GIVEN INFORMATION:
--------------------------------------------------

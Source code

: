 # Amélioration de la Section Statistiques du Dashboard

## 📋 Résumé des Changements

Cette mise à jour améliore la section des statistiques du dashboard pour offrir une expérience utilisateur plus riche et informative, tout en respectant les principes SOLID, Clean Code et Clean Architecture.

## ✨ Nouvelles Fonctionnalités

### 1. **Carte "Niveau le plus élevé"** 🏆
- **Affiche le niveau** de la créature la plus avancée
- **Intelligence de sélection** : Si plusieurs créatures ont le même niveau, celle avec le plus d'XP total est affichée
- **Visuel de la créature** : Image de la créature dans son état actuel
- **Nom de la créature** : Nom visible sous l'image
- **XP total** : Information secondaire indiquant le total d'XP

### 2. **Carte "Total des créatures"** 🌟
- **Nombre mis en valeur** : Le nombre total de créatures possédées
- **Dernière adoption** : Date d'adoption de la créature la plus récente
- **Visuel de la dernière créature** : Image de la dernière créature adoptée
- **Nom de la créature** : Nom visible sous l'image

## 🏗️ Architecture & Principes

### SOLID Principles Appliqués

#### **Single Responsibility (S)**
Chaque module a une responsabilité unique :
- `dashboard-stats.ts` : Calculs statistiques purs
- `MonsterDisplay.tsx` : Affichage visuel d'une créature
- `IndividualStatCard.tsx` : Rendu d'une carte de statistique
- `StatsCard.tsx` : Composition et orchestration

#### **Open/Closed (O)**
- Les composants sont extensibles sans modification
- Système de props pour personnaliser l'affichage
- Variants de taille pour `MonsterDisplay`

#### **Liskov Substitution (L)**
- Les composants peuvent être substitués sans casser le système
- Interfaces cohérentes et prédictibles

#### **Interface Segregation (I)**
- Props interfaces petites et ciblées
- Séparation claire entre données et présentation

--------------------------------------------------

WORK REQUEST: Before answering, count every line of the records that contains "sans"; the answer is that number and nothing more.

COMPLETED EXERCISE: 2